=== Problem to solve ===
Among the entries below, find each line holding "HumanResource" and return it.

Saved data entries:
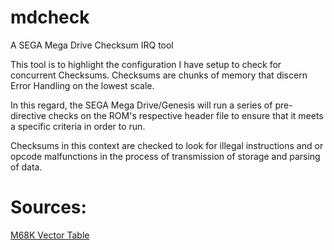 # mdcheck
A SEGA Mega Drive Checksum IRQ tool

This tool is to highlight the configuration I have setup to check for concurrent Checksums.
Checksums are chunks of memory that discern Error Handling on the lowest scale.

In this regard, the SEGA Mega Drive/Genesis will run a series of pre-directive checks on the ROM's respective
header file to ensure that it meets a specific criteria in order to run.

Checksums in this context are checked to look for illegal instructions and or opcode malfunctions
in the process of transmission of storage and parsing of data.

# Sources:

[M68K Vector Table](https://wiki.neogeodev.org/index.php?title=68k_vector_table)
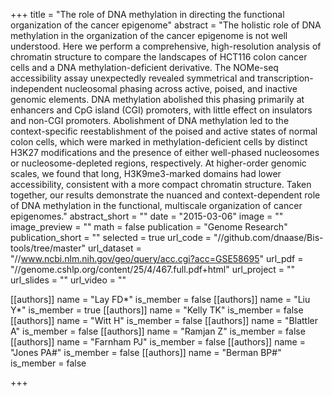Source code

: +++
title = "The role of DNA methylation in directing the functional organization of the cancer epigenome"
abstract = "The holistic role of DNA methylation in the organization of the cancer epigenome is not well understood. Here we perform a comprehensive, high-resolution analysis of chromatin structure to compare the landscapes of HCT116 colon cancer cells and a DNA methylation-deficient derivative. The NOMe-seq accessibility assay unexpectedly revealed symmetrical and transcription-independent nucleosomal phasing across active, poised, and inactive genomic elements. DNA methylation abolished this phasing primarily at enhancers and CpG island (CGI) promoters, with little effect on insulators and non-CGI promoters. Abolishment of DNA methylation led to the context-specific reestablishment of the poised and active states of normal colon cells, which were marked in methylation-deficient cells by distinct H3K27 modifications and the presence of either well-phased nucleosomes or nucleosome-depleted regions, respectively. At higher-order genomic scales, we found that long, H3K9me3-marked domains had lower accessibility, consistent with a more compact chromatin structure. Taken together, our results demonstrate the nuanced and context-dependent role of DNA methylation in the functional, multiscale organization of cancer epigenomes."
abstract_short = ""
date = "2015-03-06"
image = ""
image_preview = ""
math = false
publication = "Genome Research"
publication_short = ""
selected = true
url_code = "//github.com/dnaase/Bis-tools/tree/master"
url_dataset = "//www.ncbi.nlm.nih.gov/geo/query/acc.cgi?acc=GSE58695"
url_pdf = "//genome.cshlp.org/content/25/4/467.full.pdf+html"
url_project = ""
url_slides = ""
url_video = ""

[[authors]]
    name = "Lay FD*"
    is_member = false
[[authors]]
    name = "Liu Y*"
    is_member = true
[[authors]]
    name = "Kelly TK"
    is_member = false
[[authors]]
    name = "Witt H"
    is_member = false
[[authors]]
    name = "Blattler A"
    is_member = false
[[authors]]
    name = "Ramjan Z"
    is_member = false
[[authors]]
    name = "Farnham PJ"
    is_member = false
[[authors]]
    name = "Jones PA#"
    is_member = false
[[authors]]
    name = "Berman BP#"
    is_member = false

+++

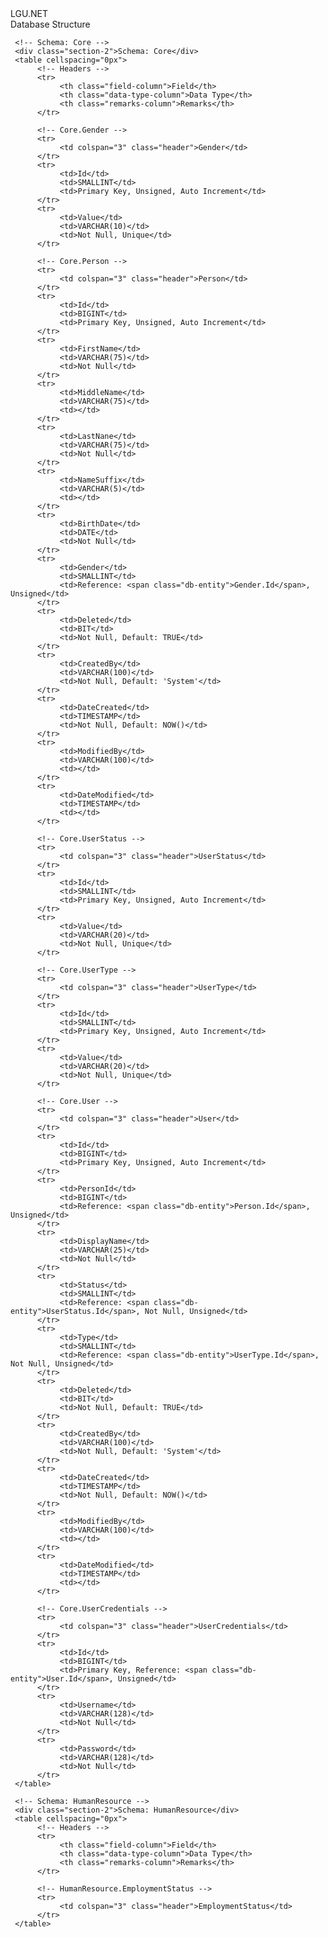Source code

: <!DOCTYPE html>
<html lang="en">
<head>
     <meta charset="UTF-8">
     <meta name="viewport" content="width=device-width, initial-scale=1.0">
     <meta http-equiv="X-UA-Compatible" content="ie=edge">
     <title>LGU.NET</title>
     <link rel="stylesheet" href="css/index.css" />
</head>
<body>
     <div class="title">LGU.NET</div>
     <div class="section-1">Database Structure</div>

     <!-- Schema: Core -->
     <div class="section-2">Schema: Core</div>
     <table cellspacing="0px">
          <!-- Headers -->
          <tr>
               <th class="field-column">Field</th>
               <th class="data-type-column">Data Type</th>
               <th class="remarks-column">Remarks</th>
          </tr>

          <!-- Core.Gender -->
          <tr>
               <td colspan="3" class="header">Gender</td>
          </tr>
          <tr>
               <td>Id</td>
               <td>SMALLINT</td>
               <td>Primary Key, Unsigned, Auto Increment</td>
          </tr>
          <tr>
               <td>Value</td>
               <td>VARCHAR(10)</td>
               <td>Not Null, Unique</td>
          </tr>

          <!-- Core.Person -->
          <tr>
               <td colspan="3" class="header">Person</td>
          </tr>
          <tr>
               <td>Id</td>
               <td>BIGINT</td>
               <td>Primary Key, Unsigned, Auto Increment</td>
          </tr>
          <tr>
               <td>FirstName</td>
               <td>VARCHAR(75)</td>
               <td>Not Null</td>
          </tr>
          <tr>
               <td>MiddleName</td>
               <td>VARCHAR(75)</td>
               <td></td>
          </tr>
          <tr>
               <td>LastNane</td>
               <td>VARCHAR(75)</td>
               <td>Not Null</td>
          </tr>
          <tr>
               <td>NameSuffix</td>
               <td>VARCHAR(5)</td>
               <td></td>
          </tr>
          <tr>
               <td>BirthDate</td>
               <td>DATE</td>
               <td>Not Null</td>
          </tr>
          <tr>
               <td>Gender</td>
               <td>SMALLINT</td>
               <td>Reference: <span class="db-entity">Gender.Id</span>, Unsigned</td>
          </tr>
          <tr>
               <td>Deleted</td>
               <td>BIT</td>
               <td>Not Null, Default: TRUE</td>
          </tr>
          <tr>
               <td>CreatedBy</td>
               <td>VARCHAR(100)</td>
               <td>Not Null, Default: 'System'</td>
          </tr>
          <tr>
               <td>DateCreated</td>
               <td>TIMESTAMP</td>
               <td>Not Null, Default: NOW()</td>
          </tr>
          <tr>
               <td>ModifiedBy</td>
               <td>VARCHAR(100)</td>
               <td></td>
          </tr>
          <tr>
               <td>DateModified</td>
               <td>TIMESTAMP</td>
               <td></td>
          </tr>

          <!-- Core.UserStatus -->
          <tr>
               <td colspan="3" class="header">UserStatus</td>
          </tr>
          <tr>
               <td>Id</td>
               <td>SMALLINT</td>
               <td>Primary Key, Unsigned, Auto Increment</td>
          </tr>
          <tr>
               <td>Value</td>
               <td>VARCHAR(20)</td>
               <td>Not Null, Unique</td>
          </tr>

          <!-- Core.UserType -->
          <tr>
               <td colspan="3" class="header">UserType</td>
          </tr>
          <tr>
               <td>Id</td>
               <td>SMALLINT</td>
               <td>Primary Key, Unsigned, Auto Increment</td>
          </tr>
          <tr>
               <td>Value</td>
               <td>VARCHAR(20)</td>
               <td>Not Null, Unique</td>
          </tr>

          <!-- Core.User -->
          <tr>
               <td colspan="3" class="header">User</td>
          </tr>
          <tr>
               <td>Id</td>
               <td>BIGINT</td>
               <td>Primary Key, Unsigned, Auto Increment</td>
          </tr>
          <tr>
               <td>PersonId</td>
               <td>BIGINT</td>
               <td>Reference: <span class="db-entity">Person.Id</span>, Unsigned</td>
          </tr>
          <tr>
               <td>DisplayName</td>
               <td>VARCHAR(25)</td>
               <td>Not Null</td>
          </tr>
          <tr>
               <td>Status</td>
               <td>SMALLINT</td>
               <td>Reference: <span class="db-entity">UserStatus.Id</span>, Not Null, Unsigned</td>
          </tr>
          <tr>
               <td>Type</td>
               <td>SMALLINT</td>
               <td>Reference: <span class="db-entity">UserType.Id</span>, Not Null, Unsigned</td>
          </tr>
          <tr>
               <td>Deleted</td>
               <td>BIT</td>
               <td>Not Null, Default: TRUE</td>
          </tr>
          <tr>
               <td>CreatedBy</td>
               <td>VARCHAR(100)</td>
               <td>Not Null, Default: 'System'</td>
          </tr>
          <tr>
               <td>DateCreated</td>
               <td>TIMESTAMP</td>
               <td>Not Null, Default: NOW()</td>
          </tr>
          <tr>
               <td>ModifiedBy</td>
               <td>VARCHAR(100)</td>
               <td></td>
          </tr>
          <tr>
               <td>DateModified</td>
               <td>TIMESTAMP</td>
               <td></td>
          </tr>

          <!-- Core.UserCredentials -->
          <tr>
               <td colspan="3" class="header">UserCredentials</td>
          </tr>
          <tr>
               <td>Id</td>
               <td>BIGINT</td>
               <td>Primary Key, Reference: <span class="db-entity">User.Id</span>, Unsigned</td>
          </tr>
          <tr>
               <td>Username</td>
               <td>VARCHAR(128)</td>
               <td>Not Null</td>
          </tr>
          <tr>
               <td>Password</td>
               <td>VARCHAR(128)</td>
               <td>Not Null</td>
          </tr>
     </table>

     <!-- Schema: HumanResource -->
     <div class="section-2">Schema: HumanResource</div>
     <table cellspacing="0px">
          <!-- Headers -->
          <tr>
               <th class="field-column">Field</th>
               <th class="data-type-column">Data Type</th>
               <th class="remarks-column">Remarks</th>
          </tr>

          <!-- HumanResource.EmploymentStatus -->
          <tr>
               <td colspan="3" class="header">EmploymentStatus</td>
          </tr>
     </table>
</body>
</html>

=== Answer space ===
     <!-- Schema: HumanResource -->
     <div class="section-2">Schema: HumanResource</div>
          <!-- HumanResource.EmploymentStatus -->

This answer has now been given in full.